Why are electricity prices so high in South Australia compared to other states?

South Australia has the highest electricity prices in Australia, primarily because the state has a high share of renewable energy but limited interconnection with the eastern grid. When renewable generation drops — on still, cloudy days — South Australia relies heavily on gas peakers, which are expensive to run. Network costs in a geographically large, low-density state also add to the base rate.

What is the Default Market Offer and does it affect me?

The Default Market Offer (DMO) is a price cap set by the Australian Energy Regulator each year for households in NSW, south-east Queensland, and South Australia. If you have never switched retailers or are on a basic standing offer, you are likely paying at or near the DMO rate. It is not the cheapest available rate — it is a safety net. Most households can find cheaper options by comparing on energymadeeasy.gov.au.

Is the federal energy rebate still running in 2026?

The federal government’s energy bill relief program provided $300 to eligible households across 2024–25. Whether this continues into 2025–26 depends on the current federal budget — check energy.gov.au or your state government’s energy website for the most current information on active rebates.

Do solar panels actually reduce bills in 2026?

Yes, but the economics have changed. Feed-in tariffs — the rate retailers pay you for excess solar exported to the grid — have dropped significantly in most states, now sitting between 4c and 10c per kWh in most markets. The benefit of solar now comes mainly from self-consumption during the day, not from export income. Households with solar should consider battery storage or shifting daytime usage to maximise the value.

Which state has the cheapest electricity in Australia?

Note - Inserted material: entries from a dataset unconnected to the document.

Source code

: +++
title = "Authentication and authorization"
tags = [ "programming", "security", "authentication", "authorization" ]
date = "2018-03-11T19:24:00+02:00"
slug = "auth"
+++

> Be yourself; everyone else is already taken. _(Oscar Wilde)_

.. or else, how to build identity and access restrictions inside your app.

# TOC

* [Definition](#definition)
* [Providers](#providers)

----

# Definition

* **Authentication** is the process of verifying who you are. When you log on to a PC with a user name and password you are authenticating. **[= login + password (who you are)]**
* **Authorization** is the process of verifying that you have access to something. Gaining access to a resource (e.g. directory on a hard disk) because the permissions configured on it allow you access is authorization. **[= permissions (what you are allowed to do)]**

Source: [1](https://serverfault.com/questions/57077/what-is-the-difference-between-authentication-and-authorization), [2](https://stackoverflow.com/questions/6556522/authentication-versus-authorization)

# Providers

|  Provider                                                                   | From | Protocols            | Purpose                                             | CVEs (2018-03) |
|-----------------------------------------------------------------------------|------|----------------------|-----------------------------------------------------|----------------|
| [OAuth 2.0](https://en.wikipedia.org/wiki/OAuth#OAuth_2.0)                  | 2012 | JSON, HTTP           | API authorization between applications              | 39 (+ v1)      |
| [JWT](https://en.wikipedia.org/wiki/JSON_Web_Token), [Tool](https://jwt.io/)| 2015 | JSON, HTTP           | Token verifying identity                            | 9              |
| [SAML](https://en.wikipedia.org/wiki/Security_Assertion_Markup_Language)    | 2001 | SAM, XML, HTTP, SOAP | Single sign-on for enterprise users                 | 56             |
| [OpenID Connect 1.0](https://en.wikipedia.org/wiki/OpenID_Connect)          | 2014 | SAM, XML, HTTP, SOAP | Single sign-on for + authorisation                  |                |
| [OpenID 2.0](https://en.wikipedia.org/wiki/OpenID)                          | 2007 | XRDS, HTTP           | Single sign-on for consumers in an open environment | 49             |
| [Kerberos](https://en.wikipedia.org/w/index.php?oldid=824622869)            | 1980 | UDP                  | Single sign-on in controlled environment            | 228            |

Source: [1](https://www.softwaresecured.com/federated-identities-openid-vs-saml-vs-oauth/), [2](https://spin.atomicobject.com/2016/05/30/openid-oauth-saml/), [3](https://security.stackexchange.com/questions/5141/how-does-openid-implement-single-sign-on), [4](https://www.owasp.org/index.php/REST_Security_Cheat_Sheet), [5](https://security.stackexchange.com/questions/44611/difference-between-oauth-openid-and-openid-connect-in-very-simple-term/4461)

The ACT and Western Australia consistently have lower typical bills than the eastern states, though for different reasons. WA uses a regulated, government-owned retailer (Synergy) with politically managed pricing. The ACT has high renewable penetration and strong concession schemes.

Where Electricity Prices Stand in 2026

Based on the most recent ABS data and publicly available energy market information:

Electricity costs rose 37 per cent in the 12 months to February 2026 on an out-of-pocket basis, primarily reflecting the expiry of government rebate programs. Excluding the rebate effect, the underlying increase was approximately 4.9 per cent — driven by the July 2025 annual retail price reviews. Wages grew 3.4 per cent over the same period, meaning electricity costs outpaced wage growth even on the underlying measure. Government rebate programs provided temporary relief but their expiry has reset household electricity costs to higher baseline levels. The ABS will continue publishing monthly CPI data tracking electricity costs — and Fenro will report on it as new data is released.

For the full picture of what is driving Australian household costs right now, see our coverage of grocery prices Australia 2026.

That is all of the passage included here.